Alors, quel est l'intérêt des dividendes ?

Bien que les dividendes ne maximisent pas la richesse, les actionnaires y sont encore très attachés. Il y a trois raisons psychologiques à cela.

La théorie des perspectives :s'il y a un gain (Figure 1a), le paiement du dividende est plus valorisé car, psychologiquement, l'actionnaire a le sentiment d'avoir réalisé des gains à deux niveaux et il évalue chacun séparément. L'ouverture de cadeaux emballés individuellement apporte toujours plus de satisfaction que lorsqu'ils sont tous emballés ensemble en un seul cadeau.

S'il y a une perte (Figure 1b), un dividende reste la préférence. Psychologiquement, elle est considérée positivement et considérée comme distincte de la baisse de valeur. Une baisse de 12 euros suivie d'une hausse de 2 euros semble moins une pilule amère à avaler qu'une seule perte de 10 euros.

Comptabilité mentale :la comptabilité mentale peut être définie comme un ensemble de processus cognitifs que nous utilisons pour organiser, évaluer et traiter les problèmes financiers. Nous traitons nos revenus différemment selon leur source. Cela donne lieu à certaines règles qui nous aident à nous contrôler, comme « dépenser les revenus du capital mais ne pas toucher au capital ». En effet, il est assez courant d'utiliser nos revenus réguliers pour payer nos dépenses courantes et d'affecter nos revenus « bonus » à des dépenses de loisirs ou à des articles de luxe.

Aversion aux regrets :pour l'actionnaire, recevoir un dividende est un moyen de gagner de l'argent sans avoir à prendre la décision de vendre ses actions. S'ils ont été contraints de vendre leurs actions pour des raisons de liquidité, leur sentiment de regret serait d'autant plus intense si la valeur de l'action venait à augmenter par la suite. Regret encore plus vif de ne pas avoir réinvesti le dividende. Le regret par omission est toujours moins désagréable que le regret par commission !

Pour revenir à la crise mondiale qui est actuellement notre plus grande préoccupation, il convient également de mentionner également que les dividendes et la reprise économique ne sont pas incompatibles. Du point de vue de l'économie dans son ensemble, les versements de dividendes ou les rachats d'actions par les entreprises sont un moyen de redistribuer de l'argent aux actionnaires qui peut ensuite être réinvesti dans d'autres entreprises ayant de meilleures perspectives de croissance.
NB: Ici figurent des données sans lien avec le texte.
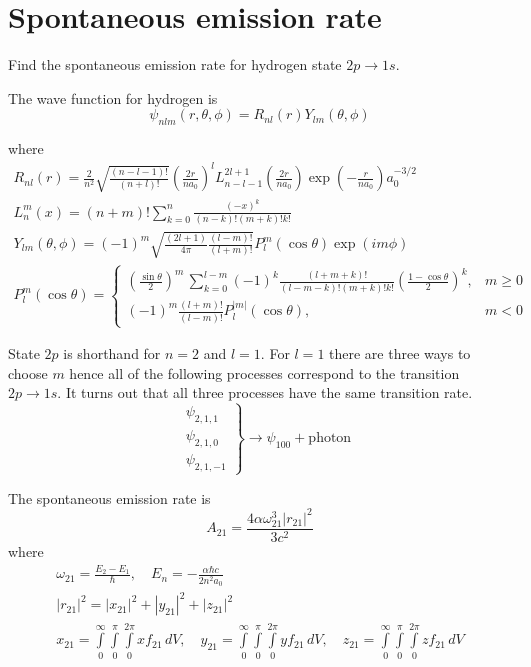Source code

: 

\section*{Spontaneous emission rate}

Find the spontaneous emission rate for hydrogen state $2p\rightarrow1s$.

\bigskip
The wave function for hydrogen is
\begin{equation*}
\psi_{nlm}(r,\theta,\phi)=R_{nl}(r)Y_{lm}(\theta,\phi)
\end{equation*}

where
\begin{gather*}
R_{nl}(r)=
\frac{2}{n^2}
\sqrt{\frac{(n-l-1)!}{(n+l)!}}
\left(\frac{2r}{na_0}\right)^l
L_{n-l-1}^{2l+1}\left(\frac{2r}{na_0}\right)
\exp\left(-\frac{r}{na_0}\right)
a_0^{-3/2}
\\[1ex]
L_n^m(x)=(n+m)!\sum_{k=0}^n\frac{(-x)^k}{(n-k)!(m+k)!k!}
\\[1ex]
Y_{lm}(\theta,\phi)=(-1)^m
\sqrt{\frac{(2l+1)}{4\pi}
\frac{(l-m)!}{(l+m)!}}
P_l^m(\cos\theta)\exp(im\phi)
\\[1ex]
P_l^m(\cos\theta)=\begin{cases}
\displaystyle
\left(\frac{\sin\theta}{2}\right)^m\,\sum_{k=0}^{l-m}
(-1)^k\frac{(l+m+k)!}{(l-m-k)!(m+k)!k!}
\left(\frac{1-\cos\theta}{2}\right)^k, & m\ge0
\\[3ex]
\displaystyle
(-1)^m\frac{(l+m)!}{(l-m)!}P_l^{|m|}(\cos\theta), & m<0
\end{cases}
\end{gather*}

State $2p$ is shorthand for $n=2$ and $l=1$.
For $l=1$ there are three ways to choose $m$ hence all of the following processes correspond to the transition
$2p\rightarrow1s$.
It turns out that all three processes have the same transition rate.
\begin{equation*}
\left.\begin{aligned}
&\psi_{2,1,1}
\\
&\psi_{2,1,0}
\\
&\psi_{2,1,-1}
\end{aligned}\right\}\rightarrow\psi_{100}+\text{photon}
\end{equation*}

The spontaneous emission rate is
\begin{equation*}
A_{21}=\frac{4\alpha\omega_{21}^3|r_{21}|^2}{3c^2}
\tag{1}
\end{equation*}
where
\begin{gather*}
\omega_{21}=\frac{E_2-E_1}{\hbar},\quad E_n=-\frac{\alpha\hbar c}{2n^2a_0}
\\[1ex]
|r_{21}|^2=|x_{21}|^2+|y_{21}|^2+|z_{21}|^2
\\[1ex]
x_{21}=\int\limits_{0}^{\infty}\int\limits_{0}^{\pi}\int\limits_{0}^{2\pi}xf_{21}\,dV,
\quad
y_{21}=\int\limits_{0}^{\infty}\int\limits_{0}^{\pi}\int\limits_{0}^{2\pi}yf_{21}\,dV,
\quad
z_{21}=\int\limits_{0}^{\infty}\int\limits_{0}^{\pi}\int\limits_{0}^{2\pi}zf_{21}\,dV
\end{gather*}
Les actionnaires peuvent réinvestir cet argent dans des entreprises en croissance qui ont besoin de fonds pour se développer, et ainsi contribuer au développement de l'économie. Les versements de dividendes sont donc l'un des mécanismes de base qui permettent aux économies de marché de fonctionner efficacement.


Cet article a été traduit par SKEMA Business School à partir de l'original français.